- [Directions for this task] Reply only with how many lines below contain "import".

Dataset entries
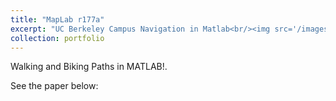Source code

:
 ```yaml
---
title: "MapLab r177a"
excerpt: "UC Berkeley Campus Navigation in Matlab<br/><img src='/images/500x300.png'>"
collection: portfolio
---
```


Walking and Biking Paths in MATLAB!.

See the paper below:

...

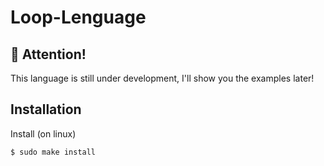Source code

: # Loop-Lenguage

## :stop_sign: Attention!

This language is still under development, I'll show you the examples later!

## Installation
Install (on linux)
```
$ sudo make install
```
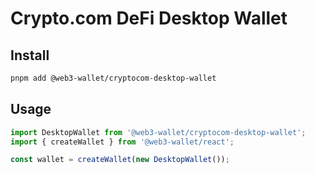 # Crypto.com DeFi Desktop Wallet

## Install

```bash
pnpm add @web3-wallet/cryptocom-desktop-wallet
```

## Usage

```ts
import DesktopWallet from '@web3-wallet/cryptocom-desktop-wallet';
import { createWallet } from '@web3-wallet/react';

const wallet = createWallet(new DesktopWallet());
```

- [Answer box] 2